* Requirement: With the line containing "whole, one instead" as the first and the final line of the entries as the last, repeat exactly the lines in that span, including both.

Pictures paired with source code

= Beginning of Section =

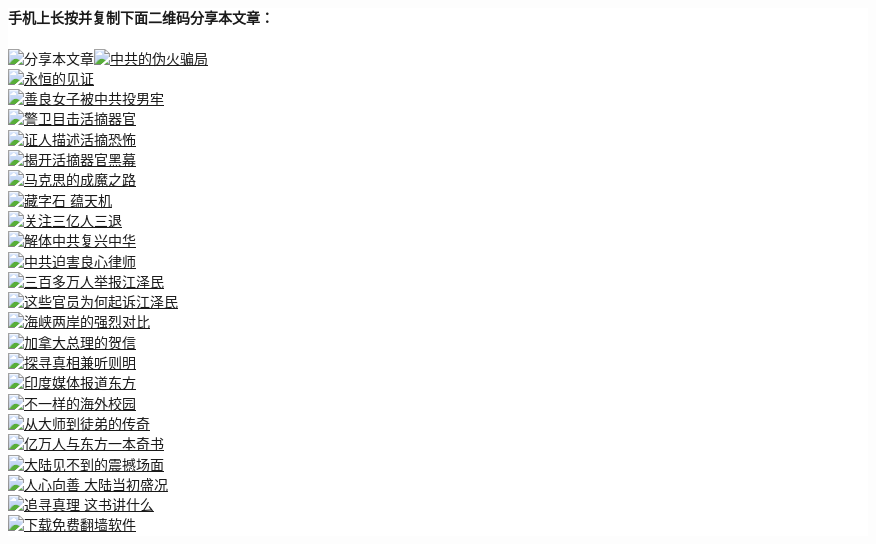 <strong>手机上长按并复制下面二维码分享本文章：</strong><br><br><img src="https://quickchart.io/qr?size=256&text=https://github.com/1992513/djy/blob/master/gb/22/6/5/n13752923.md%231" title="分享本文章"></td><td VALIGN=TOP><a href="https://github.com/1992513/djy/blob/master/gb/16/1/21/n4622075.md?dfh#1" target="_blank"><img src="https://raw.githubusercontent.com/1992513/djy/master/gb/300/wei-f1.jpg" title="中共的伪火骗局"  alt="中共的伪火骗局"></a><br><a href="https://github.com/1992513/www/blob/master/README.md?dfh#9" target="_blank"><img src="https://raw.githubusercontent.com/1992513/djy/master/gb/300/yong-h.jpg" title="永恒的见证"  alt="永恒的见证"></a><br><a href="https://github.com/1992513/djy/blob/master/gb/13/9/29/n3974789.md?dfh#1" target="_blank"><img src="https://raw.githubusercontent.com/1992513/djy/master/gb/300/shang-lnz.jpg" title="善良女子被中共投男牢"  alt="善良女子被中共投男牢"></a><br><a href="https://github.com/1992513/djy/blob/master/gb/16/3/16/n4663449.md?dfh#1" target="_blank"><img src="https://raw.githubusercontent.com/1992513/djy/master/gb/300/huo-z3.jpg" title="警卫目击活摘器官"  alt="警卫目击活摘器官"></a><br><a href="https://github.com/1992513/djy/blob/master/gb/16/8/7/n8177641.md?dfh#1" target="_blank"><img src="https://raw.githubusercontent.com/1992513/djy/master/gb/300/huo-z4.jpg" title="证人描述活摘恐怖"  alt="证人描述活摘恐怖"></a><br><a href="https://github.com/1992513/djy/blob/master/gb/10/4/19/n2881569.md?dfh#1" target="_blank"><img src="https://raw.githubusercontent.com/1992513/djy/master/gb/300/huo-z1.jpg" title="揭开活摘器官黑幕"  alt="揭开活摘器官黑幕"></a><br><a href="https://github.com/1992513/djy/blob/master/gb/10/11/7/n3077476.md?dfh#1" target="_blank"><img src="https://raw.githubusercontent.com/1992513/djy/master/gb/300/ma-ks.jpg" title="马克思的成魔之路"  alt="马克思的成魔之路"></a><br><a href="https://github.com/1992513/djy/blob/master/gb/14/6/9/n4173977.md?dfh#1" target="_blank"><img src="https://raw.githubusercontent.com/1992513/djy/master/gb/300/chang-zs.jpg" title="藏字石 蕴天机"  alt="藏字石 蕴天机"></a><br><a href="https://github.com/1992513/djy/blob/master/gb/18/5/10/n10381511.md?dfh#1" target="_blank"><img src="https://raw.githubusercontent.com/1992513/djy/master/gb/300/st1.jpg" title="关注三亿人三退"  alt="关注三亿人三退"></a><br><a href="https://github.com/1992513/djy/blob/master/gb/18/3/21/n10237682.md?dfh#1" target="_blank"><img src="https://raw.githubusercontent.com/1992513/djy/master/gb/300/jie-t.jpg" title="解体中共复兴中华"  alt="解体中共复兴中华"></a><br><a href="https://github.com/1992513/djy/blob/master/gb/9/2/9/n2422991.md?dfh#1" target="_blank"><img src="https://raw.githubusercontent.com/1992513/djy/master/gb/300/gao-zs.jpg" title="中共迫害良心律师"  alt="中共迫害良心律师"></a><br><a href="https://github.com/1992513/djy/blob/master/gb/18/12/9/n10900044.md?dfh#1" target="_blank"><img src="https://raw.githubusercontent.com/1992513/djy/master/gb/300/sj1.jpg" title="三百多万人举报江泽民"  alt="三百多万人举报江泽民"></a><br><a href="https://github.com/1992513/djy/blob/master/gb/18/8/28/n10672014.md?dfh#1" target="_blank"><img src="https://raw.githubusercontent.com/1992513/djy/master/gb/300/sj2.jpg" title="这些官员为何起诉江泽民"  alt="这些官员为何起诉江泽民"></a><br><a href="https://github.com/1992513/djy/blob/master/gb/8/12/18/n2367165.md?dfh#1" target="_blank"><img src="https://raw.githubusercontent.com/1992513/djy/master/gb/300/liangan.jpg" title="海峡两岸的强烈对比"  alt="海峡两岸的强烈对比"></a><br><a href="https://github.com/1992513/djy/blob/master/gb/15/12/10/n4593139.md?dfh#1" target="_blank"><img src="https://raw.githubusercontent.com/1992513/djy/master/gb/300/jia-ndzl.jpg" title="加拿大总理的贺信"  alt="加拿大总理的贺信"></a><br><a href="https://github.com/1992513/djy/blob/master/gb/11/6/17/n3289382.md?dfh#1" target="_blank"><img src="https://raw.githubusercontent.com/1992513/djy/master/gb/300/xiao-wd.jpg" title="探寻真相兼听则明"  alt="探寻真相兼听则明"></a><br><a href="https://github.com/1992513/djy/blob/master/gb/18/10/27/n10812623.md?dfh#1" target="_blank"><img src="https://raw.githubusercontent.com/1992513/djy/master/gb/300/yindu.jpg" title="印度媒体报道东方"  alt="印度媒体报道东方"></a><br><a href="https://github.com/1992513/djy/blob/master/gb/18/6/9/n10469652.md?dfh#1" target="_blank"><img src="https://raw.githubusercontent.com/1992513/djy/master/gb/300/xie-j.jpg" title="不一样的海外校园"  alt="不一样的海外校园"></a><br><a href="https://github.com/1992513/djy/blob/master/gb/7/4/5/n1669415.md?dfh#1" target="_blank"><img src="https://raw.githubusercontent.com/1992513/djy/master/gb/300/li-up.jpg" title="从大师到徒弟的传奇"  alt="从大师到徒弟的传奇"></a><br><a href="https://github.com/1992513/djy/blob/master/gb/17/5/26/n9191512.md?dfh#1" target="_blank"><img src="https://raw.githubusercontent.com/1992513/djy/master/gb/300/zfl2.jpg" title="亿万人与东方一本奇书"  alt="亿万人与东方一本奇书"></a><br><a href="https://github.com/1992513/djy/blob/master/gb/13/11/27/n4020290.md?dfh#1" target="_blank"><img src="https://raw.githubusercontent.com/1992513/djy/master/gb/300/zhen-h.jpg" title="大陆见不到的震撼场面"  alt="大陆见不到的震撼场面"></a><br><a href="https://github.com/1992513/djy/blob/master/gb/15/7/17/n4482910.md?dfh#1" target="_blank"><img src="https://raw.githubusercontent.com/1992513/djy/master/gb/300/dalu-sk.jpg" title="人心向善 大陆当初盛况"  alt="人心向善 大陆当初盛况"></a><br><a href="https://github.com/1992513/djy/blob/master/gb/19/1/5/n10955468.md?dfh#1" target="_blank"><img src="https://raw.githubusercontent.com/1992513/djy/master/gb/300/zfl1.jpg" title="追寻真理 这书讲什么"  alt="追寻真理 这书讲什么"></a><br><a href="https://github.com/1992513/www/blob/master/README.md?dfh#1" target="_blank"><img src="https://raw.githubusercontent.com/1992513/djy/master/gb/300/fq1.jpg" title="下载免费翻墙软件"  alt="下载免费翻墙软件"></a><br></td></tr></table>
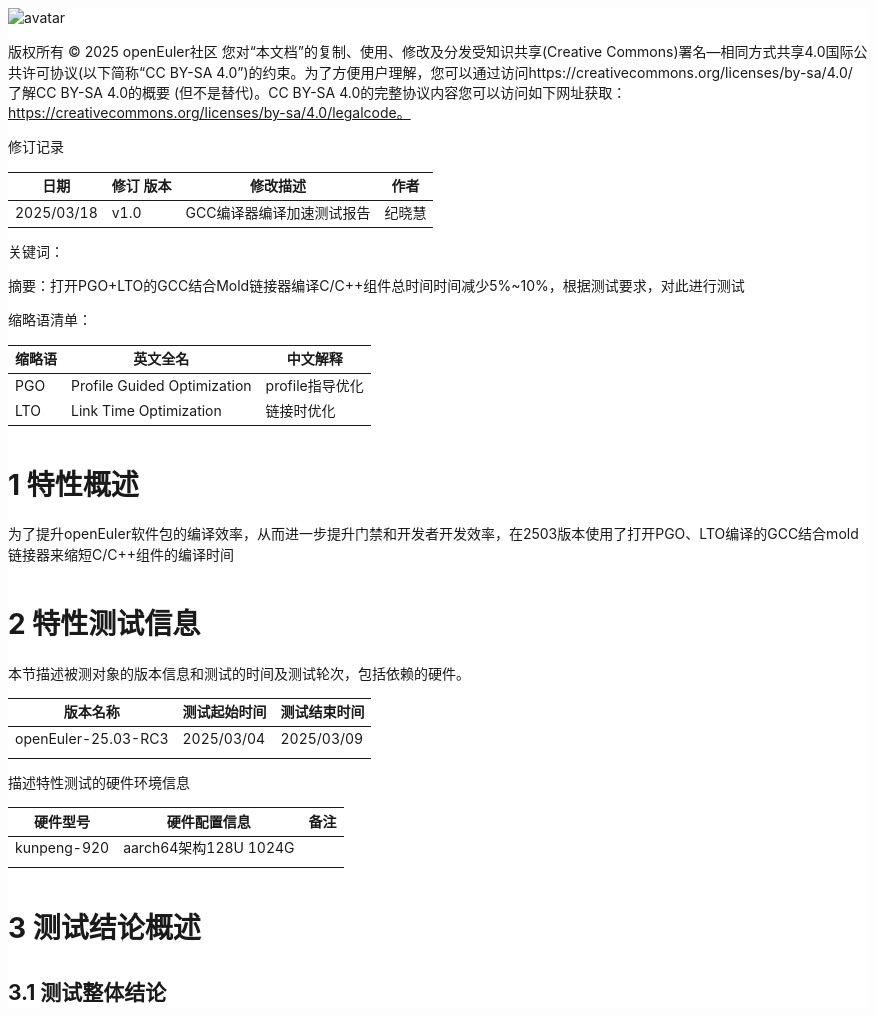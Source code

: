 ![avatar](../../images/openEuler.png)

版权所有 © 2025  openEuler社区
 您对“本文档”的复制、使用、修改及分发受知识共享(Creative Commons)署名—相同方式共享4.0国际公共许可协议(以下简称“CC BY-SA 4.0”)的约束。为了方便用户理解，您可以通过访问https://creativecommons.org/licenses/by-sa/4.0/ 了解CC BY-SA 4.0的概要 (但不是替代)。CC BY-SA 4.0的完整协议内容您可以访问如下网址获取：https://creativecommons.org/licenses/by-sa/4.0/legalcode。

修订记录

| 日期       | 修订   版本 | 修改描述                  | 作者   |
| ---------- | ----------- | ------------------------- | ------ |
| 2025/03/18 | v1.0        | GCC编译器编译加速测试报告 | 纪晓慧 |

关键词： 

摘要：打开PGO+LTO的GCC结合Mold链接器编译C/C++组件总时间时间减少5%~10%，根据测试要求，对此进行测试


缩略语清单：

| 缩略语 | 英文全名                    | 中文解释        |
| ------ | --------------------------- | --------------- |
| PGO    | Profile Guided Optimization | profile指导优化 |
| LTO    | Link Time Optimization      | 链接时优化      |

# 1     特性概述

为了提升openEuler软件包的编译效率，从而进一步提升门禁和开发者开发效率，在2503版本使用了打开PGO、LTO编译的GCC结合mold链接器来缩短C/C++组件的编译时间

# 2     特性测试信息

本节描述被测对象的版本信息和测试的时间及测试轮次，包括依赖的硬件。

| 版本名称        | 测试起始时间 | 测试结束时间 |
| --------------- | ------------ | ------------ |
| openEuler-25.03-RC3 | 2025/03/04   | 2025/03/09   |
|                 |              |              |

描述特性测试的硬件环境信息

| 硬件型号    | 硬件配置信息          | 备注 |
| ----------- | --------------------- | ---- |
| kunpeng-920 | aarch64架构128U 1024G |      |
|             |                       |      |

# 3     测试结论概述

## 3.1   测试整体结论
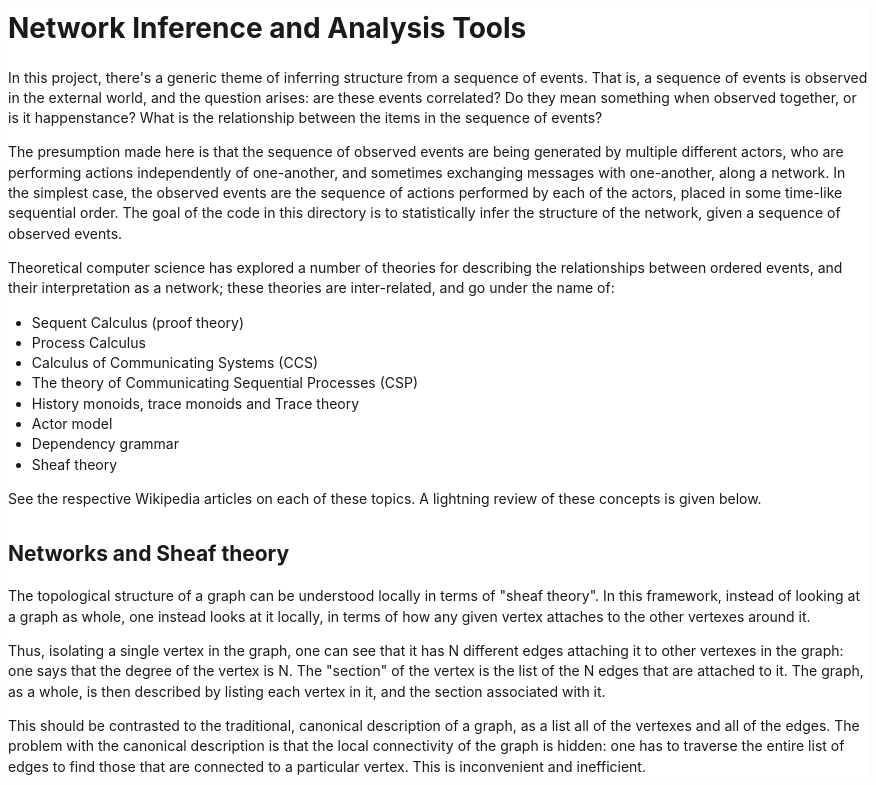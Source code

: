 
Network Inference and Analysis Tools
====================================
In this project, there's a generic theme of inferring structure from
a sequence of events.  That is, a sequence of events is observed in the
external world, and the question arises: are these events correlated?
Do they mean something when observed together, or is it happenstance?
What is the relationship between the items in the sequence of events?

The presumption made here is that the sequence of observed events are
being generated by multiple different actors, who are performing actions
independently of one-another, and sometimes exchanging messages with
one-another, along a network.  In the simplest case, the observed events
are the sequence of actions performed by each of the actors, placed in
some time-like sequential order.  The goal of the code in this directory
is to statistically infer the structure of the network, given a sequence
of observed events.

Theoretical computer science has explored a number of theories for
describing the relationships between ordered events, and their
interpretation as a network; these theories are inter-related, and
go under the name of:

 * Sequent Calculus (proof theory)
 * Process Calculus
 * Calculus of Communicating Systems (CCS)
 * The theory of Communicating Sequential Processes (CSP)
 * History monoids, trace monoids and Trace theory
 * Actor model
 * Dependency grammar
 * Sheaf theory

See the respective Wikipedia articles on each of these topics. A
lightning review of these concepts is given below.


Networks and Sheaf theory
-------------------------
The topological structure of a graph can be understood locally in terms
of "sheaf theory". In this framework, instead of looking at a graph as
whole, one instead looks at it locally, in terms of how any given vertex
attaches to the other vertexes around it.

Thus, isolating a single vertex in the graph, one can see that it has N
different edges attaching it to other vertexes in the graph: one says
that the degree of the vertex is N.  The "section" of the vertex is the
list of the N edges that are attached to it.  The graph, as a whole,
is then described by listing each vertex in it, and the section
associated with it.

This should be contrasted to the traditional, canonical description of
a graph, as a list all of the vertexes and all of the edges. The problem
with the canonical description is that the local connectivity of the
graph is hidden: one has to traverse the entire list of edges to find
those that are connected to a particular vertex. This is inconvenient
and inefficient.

= End of Section =

* Exercise solution:
whole, one instead looks at it locally, in terms of how any given vertex
attaches to the other vertexes around it.

Thus, isolating a single vertex in the graph, one can see that it has N
different edges attaching it to other vertexes in the graph: one says
that the degree of the vertex is N.  The "section" of the vertex is the
list of the N edges that are attached to it.  The graph, as a whole,
is then described by listing each vertex in it, and the section
associated with it.

This should be contrasted to the traditional, canonical description of
a graph, as a list all of the vertexes and all of the edges. The problem
with the canonical description is that the local connectivity of the
graph is hidden: one has to traverse the entire list of edges to find
those that are connected to a particular vertex. This is inconvenient
and inefficient.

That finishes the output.